Baru beberapa saat setelah aku tertegun dengan sandal yang sebenarnya tak asing (karena sudah pernah Izza pakai waktu sekolah), Mbak Amik keluar dari pintu dapurnya dengan mengenakan sandal sama. Hanya saja punya Mbak Amik berwarna orange. Hanya saja aku heran, sejak kapan mereka suka waran yang ngejreng seperti itu? Kontras sekali dengan pakaian yang mereka kenakan saat itu. Izza dengan jaket abu-abu dan celana hitam, juga mbak Amik yang pakai celana hitam dan jaket Abu-abu tua.
“Kok ngejreng gitu to, Mbak?” tanyaku sambil nahan kegelianku melihat dua Ibu Guru Adituka itu.
“Lha habis nggak ada yang lain yo Za,yo?” jawab Mbak Amik sambil melirik sendalnya sendiri.
“Iya, Mik ya,”
“Eh tapi Santi waktu itu beli yang warna putih bagus lho,”
“Tapi gedhe,”timpal Izza.
“Huh! Cowok-cowok pada kemana si, katanya ngajak kumpul jam lima,” serga Mbak Amik waktu kami sudah mulai duduk di buk. Gundukan semen yang dijadikan tempat duduk di samping jalan paving.
Baru ngobrol beberapa saat anak-anak cowok sudah muncul dari dekat masjid. Tak dinyana di belakang mereka sudah ada Eny dengan kaos abu-abunya juga celana pendek hitam bergaris-garis. Rambutnya dikucir kuda ke belakang dengan satu jepit. Meski belum mandi, tapi sudah kelihatan segar. Dan pasti sudah wangi. Eny tipe cewek yang perfectionist. Benar-benar perempuan sejati.
Euh… sebentar-sebentar, sebelum banyak memperhatikan Eny dan anak cowok yang lagi menelusuri jalan paving untuk menuju ke arah kami, (eh maksudku ke arah lapangan). Aku mau memberitahumu soal sms yang baru saja kukirimkan pada seorang sahabat yang jauh di Jombang. Fitri.
Begini, kuceritakan saja kisah semalam. Sedikit saja. Sewaktu aku terkantuk-kantuk dicekam kelemahan karena stamina tubuhku menurun. Fitri sms,
“Teh lihat langit malam, bintang-bintang bertabur, indah sekali,”

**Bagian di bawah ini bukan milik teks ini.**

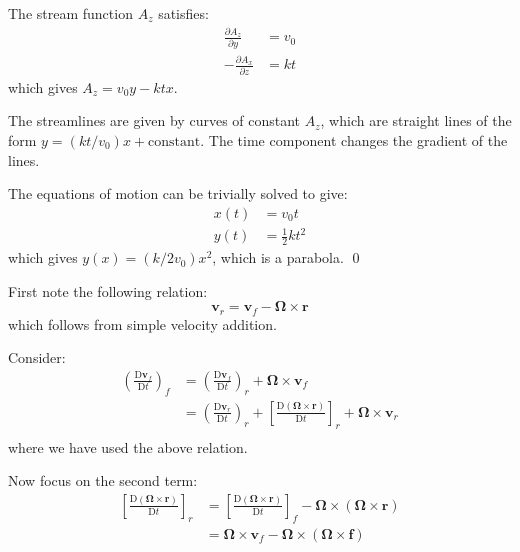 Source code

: \documentclass[12pt]{article}
\begin{document}

The stream function $A_{z}$ satisfies:
\begin{equation}
    \begin{split}
        \frac{\partial A_{z}}{\partial y} &= v_{0} \\
        -\frac{\partial A_{x}}{\partial z} &= kt
    \end{split}
\end{equation}
which gives $A_{z} = v_{0}y - ktx$.

The streamlines are given by curves of constant $A_{z}$, which are straight lines of the form $y = (kt/v_{0}) x + \text{constant}$. The time component changes the gradient of the lines.

The equations of motion can be trivially solved to give:
\begin{equation}
    \begin{split}
        x(t) &= v_{0} t \\
        y(t) &= \frac{1}{2} kt^{2}
    \end{split}
\end{equation}
which gives $y(x) = (k/2v_{0}) x^{2}$, which is a parabola.
\qed


First note the following relation:
\begin{equation}
    \mathbf{v}_{r} = \mathbf{v}_{f} - \mathbf{\Omega} \times \mathbf{r}
\end{equation}
which follows from simple velocity addition.

Consider:
\begin{equation}
    \begin{split}
        \left( \frac{\mathrm{D} \mathbf{v}_{f}}{\mathrm{D} t} \right)_{f} &= \left( \frac{\mathrm{D} \mathbf{v}_{f}}{\mathrm{D} t} \right)_{r} + \mathbf{\Omega} \times \mathbf{v}_{f} \\
        &= \left( \frac{\mathrm{D} \mathbf{v}_{r}}{\mathrm{D} t} \right)_{r} + \left[ \frac{\mathrm{D} (\mathbf{\Omega} \times \mathbf{r})}{\mathrm{D} t} \right]_{r} + \mathbf{\Omega} \times \mathbf{v}_{r} \\
    \end{split}
\end{equation}
where we have used the above relation.

Now focus on the second term:
\begin{equation}
    \begin{split}
        \left[ \frac{\mathrm{D} (\mathbf{\Omega} \times \mathbf{r})}{\mathrm{D} t} \right]_{r} &= \left[ \frac{\mathrm{D} (\mathbf{\Omega} \times \mathbf{r})}{\mathrm{D} t} \right]_{f} - \mathbf{\Omega} \times (\mathbf{\Omega} \times \mathbf{r}) \\
        &= \mathbf{\Omega} \times \mathbf{v}_{f} - \mathbf{\Omega} \times (\mathbf{\Omega} \times \mathbf{f})
    \end{split}
\end{equation}
\end{document}
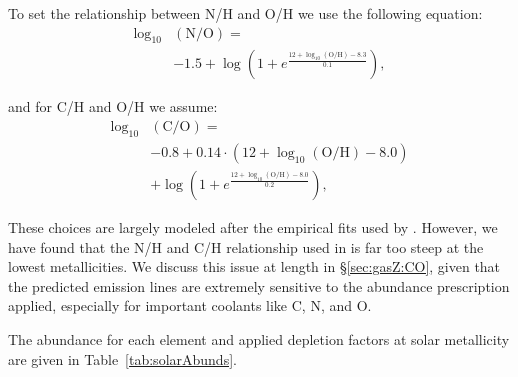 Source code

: \documentclass[preprint2]{aastex61}
\begin{document}
To set the relationship between N/H and O/H we use the following equation:
\begin{equation}\label{eq:nitrogen}
\begin{aligned}
    \log_{10}&(\mathrm{N}/\mathrm{O}) = \\
    & -1.5 + \log\left( 1 + e^{\frac{12 + \log_{10}(\mathrm{O}/\mathrm{H})-8.3}{0.1}}\right),
\end{aligned}
\end{equation}

and for C/H and O/H we assume:
\begin{equation}\label{eq:carbon}
\begin{aligned}
    \log_{10}&(\mathrm{C}/\mathrm{O}) = \\
    & -0.8 + 0.14\cdot\left(12 + \log_{10}(\mathrm{O}/\mathrm{H})-8.0\right) \\
    & + \log\left( 1 + e^{\frac{12 + \log_{10}(\mathrm{O}/\mathrm{H})-8.0}{0.2}}\right),
\end{aligned}
\end{equation}

These choices are largely modeled after the empirical fits used by \citet{Dopita+2013}. However, we have found that the N/H and C/H relationship used in \citet{Dopita+2013} is far too steep at the lowest metallicities. We discuss this issue at length in \S\ref{sec:gasZ:CO}, given that the predicted emission lines are extremely sensitive to the abundance prescription applied, especially for important coolants like C, N, and O. 

The abundance for each element and applied depletion factors at solar metallicity are given in Table~\ref{tab:solarAbunds}.
\end{document}
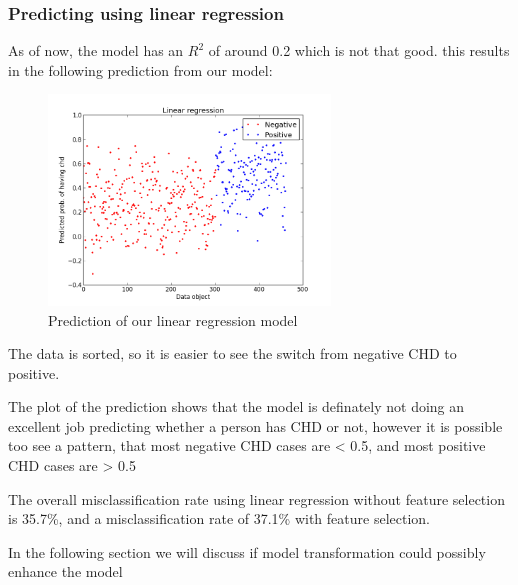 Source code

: \subsubsection{Predicting using linear regression}
As of now, the model has an $R^{2}$ of around 0.2 which is not that good. this results in the following prediction from our model:
\begin{figure}[H]
\centering
\includegraphics[width=7.5cm, keepaspectratio=true]{pictures/linearPrediction.png}
\caption{Prediction of our linear regression model}
\label{linearPrediction}
\end{figure}
The data is sorted, so it is easier to see the switch from negative CHD to positive.

The plot of the prediction shows that the model is definately not doing an excellent job predicting whether a person has CHD or not, however it is possible too see a pattern, that most negative CHD cases are < 0.5, and most positive CHD cases are > 0.5

The overall misclassification rate using linear regression without feature selection is 35.7\%, and a misclassification rate of 37.1\% with feature selection.

In the following section we will discuss if model transformation could possibly enhance the model
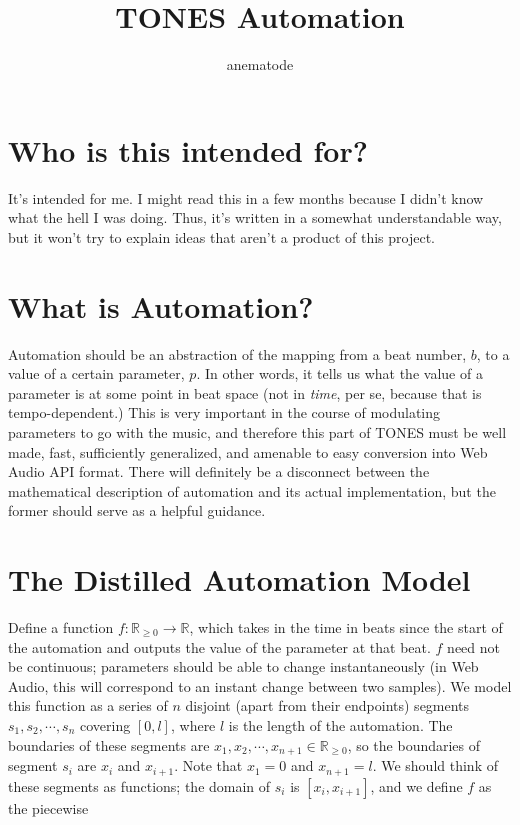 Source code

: \documentclass{article}
\begin{document}
\title{TONES Automation}

\author{anematode}

\maketitle

\section{Who is this intended for?}

It's intended for me. I might read this in a few months because I didn't know what the hell I was doing. Thus, it's written in a somewhat understandable way, but it won't try to explain ideas that aren't a product of this project.

\section{What is Automation?}

Automation should be an abstraction of the mapping from a beat number, $b$, to a value of a certain parameter, $p$. In other words, it tells us what the value of a parameter is at some point in beat space (not in \textit{time}, per se, because that is tempo-dependent.) This is very important in the course of modulating parameters to go with the music, and therefore this part of TONES must be well made, fast, sufficiently generalized, and amenable to easy conversion into Web Audio API format. There will definitely be a disconnect between the mathematical description of automation and its actual implementation, but the former should serve as a helpful guidance.

\section{The Distilled Automation Model}

Define a function $f:\mathbb{R}_{\geq 0}\to \mathbb{R}$, which takes in the time in beats since the start of the automation and outputs the value of the parameter at that beat. $f$ need not be continuous; parameters should be able to change instantaneously (in Web Audio, this will correspond to an instant change between two samples). We model this function as a series of $n$ disjoint (apart from their endpoints) segments $s_1, s_2, \cdots, s_n$ covering $[0, l]$, where $l$ is the length of the automation. The boundaries of these segments are $x_1, x_2, \cdots, x_{n+1}\in \mathbb{R}_{\geq 0}$, so the boundaries of segment $s_i$ are $x_i$ and $x_{i+1}$. Note that $x_1 = 0$ and $x_{n+1}=l$. We should think of these segments as functions; the domain of $s_i$ is $[x_i, x_{i+1}]$, and we define $f$ as the piecewise
\end{document}
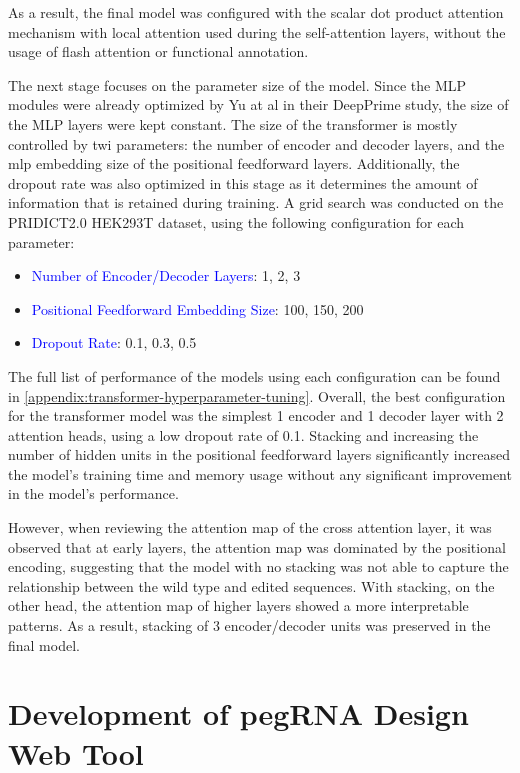 As a result, the final model was configured with the scalar dot product attention mechanism with local attention used during the self-attention layers, without the usage of flash attention or functional annotation.

The next stage focuses on the parameter size of the model. Since the MLP modules were already optimized by Yu at al in their DeepPrime study, the size of the MLP layers were kept constant. The size of the transformer is mostly controlled by twi parameters: the number of encoder and decoder layers, and the mlp embedding size of the positional feedforward layers. Additionally, the dropout rate was also optimized in this stage as it determines the amount of information that is retained during training. A grid search was conducted on the PRIDICT2.0 HEK293T dataset, using the following configuration for each parameter:

\begin{itemize}[itemsep=-0mm]
    \item \textcolor{blue}{Number of Encoder/Decoder Layers}: 1, 2, 3
    \item \textcolor{blue}{Positional Feedforward Embedding Size}: 100, 150, 200
    \item \textcolor{blue}{Dropout Rate}: 0.1, 0.3, 0.5
\end{itemize}

The full list of performance of the models using each configuration can be found in \autoref{appendix:transformer-hyperparameter-tuning}. Overall, the best configuration for the transformer model was the simplest 1 encoder and 1 decoder layer with 2 attention heads, using a low dropout rate of 0.1. Stacking and increasing the number of hidden units in the positional feedforward layers significantly increased the model's training time and memory usage without any significant improvement in the model's performance. 

However, when reviewing the attention map of the cross attention layer, it was observed that at early layers, the attention map was dominated by the positional encoding, suggesting that the model with no stacking was not able to capture the relationship between the wild type and edited sequences. With stacking, on the other head, the attention map of higher layers showed a more interpretable patterns. As a result, stacking of 3 encoder/decoder units was preserved in the final model.

\section{Development of pegRNA Design Web Tool}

Aku segera keluar. Aku suka sekali melihat langit malam. Ya, kurasa ini manusiawi. Di langitlah manusia biasa berimajinasi. Menciptakan khayalan-khayalan bisu dan merangkai aksara-aksara nama mereka untuk dijadikan metaphor-metaphor yang indah. Atau menjamah seluruh lembar tanpa batas itu lewat mata telanjang biasa saja sudah cukup menghasilkan berlembar-lembar karya.
Di atas…,
Biasanya lewat cahaya bisu para astronom sering dibuat terkagum-kagum dan semakin mengerutkan dahi untuk mencari tahu. Lagi, lagi dan lagi. Seperti takan akan pernah selesai. Tahun ini dan tahun berikutnya ada saja yang berbeda.
Ah… tapi langit malam ini mendung. Aku tak melihat apapun kecuali langit yang murung karena awan hitam dengan enaknya menyelimuti memberikan hawa dingin yang membuat langit terhalan untuk menceritakan sinaran. Tapi, mungkin biarlah langit malam di atasku istirahat dulu. Bisa jadi sedang malu melihatku. Aduuuh….
“Fit, di sini mendung. Di sana, kau lihat Venus?” tanyaku.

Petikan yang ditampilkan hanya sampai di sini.